--- DATA EXCERPTS Enclosed Below ---
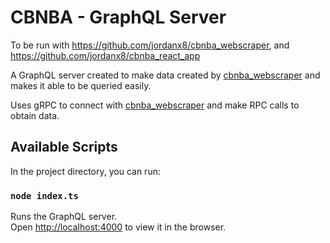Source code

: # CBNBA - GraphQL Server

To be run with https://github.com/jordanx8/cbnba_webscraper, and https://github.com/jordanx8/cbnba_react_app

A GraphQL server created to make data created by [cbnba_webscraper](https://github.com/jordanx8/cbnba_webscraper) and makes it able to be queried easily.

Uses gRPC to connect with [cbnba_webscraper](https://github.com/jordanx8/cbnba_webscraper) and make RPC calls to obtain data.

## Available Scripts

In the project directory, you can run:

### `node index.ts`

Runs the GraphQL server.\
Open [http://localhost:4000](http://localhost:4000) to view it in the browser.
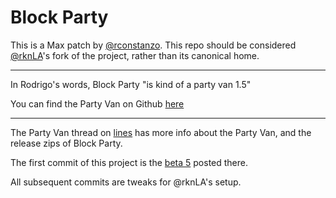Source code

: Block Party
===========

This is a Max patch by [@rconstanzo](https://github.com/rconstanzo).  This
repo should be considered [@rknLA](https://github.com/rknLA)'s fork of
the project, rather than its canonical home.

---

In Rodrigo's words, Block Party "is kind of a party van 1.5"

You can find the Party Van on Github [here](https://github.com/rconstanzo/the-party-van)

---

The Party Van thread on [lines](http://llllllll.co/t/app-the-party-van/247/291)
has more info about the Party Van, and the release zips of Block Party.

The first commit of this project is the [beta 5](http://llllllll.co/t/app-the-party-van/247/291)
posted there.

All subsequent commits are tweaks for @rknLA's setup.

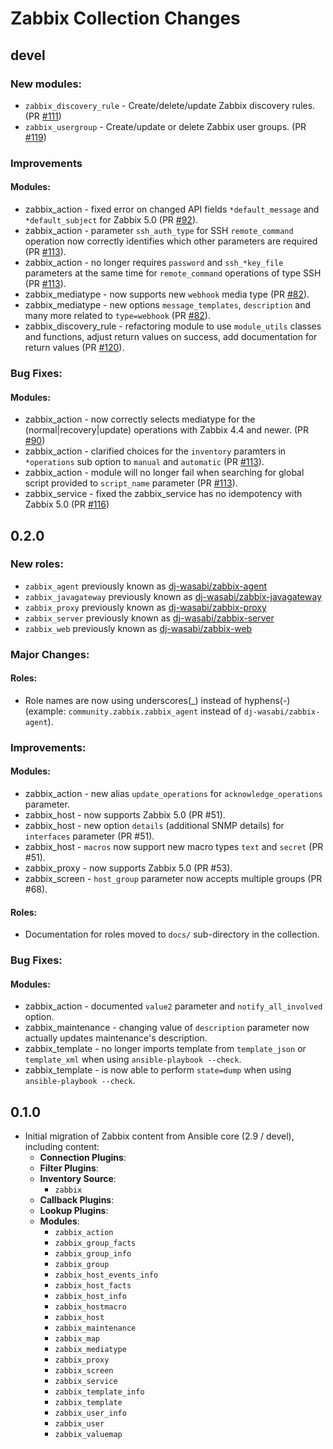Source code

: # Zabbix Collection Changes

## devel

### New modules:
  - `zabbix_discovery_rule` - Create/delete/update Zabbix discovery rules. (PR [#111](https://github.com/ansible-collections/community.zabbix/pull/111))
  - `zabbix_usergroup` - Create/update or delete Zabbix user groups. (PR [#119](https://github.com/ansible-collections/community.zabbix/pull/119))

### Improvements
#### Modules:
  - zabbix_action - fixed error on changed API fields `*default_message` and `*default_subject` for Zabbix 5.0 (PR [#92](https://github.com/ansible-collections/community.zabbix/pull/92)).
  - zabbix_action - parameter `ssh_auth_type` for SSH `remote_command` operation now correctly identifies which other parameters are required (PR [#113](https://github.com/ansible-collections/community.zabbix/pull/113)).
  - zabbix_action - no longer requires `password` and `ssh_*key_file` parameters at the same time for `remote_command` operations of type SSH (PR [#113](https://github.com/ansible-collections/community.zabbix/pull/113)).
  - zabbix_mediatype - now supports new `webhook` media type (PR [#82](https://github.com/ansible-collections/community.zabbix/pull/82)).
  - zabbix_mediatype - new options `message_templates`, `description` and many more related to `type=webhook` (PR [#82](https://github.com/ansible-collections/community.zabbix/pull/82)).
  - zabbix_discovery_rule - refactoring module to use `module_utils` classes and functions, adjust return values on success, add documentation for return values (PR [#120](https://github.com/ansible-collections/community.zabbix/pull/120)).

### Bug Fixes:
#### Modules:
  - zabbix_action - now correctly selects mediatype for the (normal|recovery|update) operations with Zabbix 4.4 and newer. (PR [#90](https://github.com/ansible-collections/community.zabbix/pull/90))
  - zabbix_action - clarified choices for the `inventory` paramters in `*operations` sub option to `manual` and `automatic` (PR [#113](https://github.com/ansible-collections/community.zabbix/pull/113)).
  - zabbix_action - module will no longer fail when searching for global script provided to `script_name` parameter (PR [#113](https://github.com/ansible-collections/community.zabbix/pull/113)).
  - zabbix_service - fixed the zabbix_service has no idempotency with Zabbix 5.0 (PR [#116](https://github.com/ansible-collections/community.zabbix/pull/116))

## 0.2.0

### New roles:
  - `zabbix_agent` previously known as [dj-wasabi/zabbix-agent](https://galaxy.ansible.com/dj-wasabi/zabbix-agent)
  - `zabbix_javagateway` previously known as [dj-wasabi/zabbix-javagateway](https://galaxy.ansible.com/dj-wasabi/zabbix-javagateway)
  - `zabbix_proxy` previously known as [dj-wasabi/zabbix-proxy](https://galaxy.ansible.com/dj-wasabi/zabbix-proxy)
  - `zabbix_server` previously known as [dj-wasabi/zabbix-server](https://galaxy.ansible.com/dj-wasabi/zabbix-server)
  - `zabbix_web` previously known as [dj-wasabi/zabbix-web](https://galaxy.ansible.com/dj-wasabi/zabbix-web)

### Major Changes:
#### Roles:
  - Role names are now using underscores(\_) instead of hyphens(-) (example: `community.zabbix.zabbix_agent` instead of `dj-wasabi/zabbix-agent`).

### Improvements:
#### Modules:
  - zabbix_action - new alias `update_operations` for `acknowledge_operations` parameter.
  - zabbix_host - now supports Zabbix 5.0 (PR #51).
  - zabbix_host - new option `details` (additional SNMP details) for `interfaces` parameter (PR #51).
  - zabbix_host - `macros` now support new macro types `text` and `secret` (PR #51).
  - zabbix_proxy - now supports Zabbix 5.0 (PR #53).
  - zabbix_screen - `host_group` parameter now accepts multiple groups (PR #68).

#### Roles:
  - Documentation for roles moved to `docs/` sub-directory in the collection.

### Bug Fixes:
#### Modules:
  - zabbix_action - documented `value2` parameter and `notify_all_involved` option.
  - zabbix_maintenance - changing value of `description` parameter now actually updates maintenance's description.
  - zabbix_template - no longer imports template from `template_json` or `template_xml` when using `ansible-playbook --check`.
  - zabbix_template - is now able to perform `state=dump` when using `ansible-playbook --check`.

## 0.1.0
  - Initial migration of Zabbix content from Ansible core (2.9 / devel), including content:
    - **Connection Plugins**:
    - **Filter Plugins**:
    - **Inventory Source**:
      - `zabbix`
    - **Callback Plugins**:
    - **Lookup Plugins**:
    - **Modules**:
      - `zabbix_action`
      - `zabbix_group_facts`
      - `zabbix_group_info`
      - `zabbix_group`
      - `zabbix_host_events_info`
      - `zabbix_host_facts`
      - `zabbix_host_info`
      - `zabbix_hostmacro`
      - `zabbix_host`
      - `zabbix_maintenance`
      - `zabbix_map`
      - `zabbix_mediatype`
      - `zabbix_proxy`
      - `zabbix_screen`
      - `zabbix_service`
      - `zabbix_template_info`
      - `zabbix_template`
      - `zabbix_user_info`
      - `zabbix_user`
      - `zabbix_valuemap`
--- End of Enclosed DATA EXCERPTS ---
TRY IT :: Give the records back exactly, with no pictures.

ANSWER FOR THIS EXERCISE ::
Source code

: # CBNBA - GraphQL Server

To be run with https://github.com/jordanx8/cbnba_webscraper, and https://github.com/jordanx8/cbnba_react_app

A GraphQL server created to make data created by [cbnba_webscraper](https://github.com/jordanx8/cbnba_webscraper) and makes it able to be queried easily.

Uses gRPC to connect with [cbnba_webscraper](https://github.com/jordanx8/cbnba_webscraper) and make RPC calls to obtain data.

## Available Scripts

In the project directory, you can run:

### `node index.ts`

Runs the GraphQL server.\
Open [http://localhost:4000](http://localhost:4000) to view it in the browser.
Source code

: Block Party
===========

This is a Max patch by [@rconstanzo](https://github.com/rconstanzo).  This
repo should be considered [@rknLA](https://github.com/rknLA)'s fork of
the project, rather than its canonical home.

---

In Rodrigo's words, Block Party "is kind of a party van 1.5"

You can find the Party Van on Github [here](https://github.com/rconstanzo/the-party-van)

---

The Party Van thread on [lines](http://llllllll.co/t/app-the-party-van/247/291)
has more info about the Party Van, and the release zips of Block Party.

The first commit of this project is the [beta 5](http://llllllll.co/t/app-the-party-van/247/291)
posted there.

All subsequent commits are tweaks for @rknLA's setup.

Source code

: # Zabbix Collection Changes

## devel

### New modules:
  - `zabbix_discovery_rule` - Create/delete/update Zabbix discovery rules. (PR [#111](https://github.com/ansible-collections/community.zabbix/pull/111))
  - `zabbix_usergroup` - Create/update or delete Zabbix user groups. (PR [#119](https://github.com/ansible-collections/community.zabbix/pull/119))

### Improvements
#### Modules:
  - zabbix_action - fixed error on changed API fields `*default_message` and `*default_subject` for Zabbix 5.0 (PR [#92](https://github.com/ansible-collections/community.zabbix/pull/92)).
  - zabbix_action - parameter `ssh_auth_type` for SSH `remote_command` operation now correctly identifies which other parameters are required (PR [#113](https://github.com/ansible-collections/community.zabbix/pull/113)).
  - zabbix_action - no longer requires `password` and `ssh_*key_file` parameters at the same time for `remote_command` operations of type SSH (PR [#113](https://github.com/ansible-collections/community.zabbix/pull/113)).
  - zabbix_mediatype - now supports new `webhook` media type (PR [#82](https://github.com/ansible-collections/community.zabbix/pull/82)).
  - zabbix_mediatype - new options `message_templates`, `description` and many more related to `type=webhook` (PR [#82](https://github.com/ansible-collections/community.zabbix/pull/82)).
  - zabbix_discovery_rule - refactoring module to use `module_utils` classes and functions, adjust return values on success, add documentation for return values (PR [#120](https://github.com/ansible-collections/community.zabbix/pull/120)).

### Bug Fixes:
#### Modules:
  - zabbix_action - now correctly selects mediatype for the (normal|recovery|update) operations with Zabbix 4.4 and newer. (PR [#90](https://github.com/ansible-collections/community.zabbix/pull/90))
  - zabbix_action - clarified choices for the `inventory` paramters in `*operations` sub option to `manual` and `automatic` (PR [#113](https://github.com/ansible-collections/community.zabbix/pull/113)).
  - zabbix_action - module will no longer fail when searching for global script provided to `script_name` parameter (PR [#113](https://github.com/ansible-collections/community.zabbix/pull/113)).
  - zabbix_service - fixed the zabbix_service has no idempotency with Zabbix 5.0 (PR [#116](https://github.com/ansible-collections/community.zabbix/pull/116))

## 0.2.0

### New roles:
  - `zabbix_agent` previously known as [dj-wasabi/zabbix-agent](https://galaxy.ansible.com/dj-wasabi/zabbix-agent)
  - `zabbix_javagateway` previously known as [dj-wasabi/zabbix-javagateway](https://galaxy.ansible.com/dj-wasabi/zabbix-javagateway)
  - `zabbix_proxy` previously known as [dj-wasabi/zabbix-proxy](https://galaxy.ansible.com/dj-wasabi/zabbix-proxy)
  - `zabbix_server` previously known as [dj-wasabi/zabbix-server](https://galaxy.ansible.com/dj-wasabi/zabbix-server)
  - `zabbix_web` previously known as [dj-wasabi/zabbix-web](https://galaxy.ansible.com/dj-wasabi/zabbix-web)

### Major Changes:
#### Roles:
  - Role names are now using underscores(\_) instead of hyphens(-) (example: `community.zabbix.zabbix_agent` instead of `dj-wasabi/zabbix-agent`).

### Improvements:
#### Modules:
  - zabbix_action - new alias `update_operations` for `acknowledge_operations` parameter.
  - zabbix_host - now supports Zabbix 5.0 (PR #51).
  - zabbix_host - new option `details` (additional SNMP details) for `interfaces` parameter (PR #51).
  - zabbix_host - `macros` now support new macro types `text` and `secret` (PR #51).
  - zabbix_proxy - now supports Zabbix 5.0 (PR #53).
  - zabbix_screen - `host_group` parameter now accepts multiple groups (PR #68).

#### Roles:
  - Documentation for roles moved to `docs/` sub-directory in the collection.

### Bug Fixes:
#### Modules:
  - zabbix_action - documented `value2` parameter and `notify_all_involved` option.
  - zabbix_maintenance - changing value of `description` parameter now actually updates maintenance's description.
  - zabbix_template - no longer imports template from `template_json` or `template_xml` when using `ansible-playbook --check`.
  - zabbix_template - is now able to perform `state=dump` when using `ansible-playbook --check`.

## 0.1.0
  - Initial migration of Zabbix content from Ansible core (2.9 / devel), including content:
    - **Connection Plugins**:
    - **Filter Plugins**:
    - **Inventory Source**:
      - `zabbix`
    - **Callback Plugins**:
    - **Lookup Plugins**:
    - **Modules**:
      - `zabbix_action`
      - `zabbix_group_facts`
      - `zabbix_group_info`
      - `zabbix_group`
      - `zabbix_host_events_info`
      - `zabbix_host_facts`
      - `zabbix_host_info`
      - `zabbix_hostmacro`
      - `zabbix_host`
      - `zabbix_maintenance`
      - `zabbix_map`
      - `zabbix_mediatype`
      - `zabbix_proxy`
      - `zabbix_screen`
      - `zabbix_service`
      - `zabbix_template_info`
      - `zabbix_template`
      - `zabbix_user_info`
      - `zabbix_user`
      - `zabbix_valuemap`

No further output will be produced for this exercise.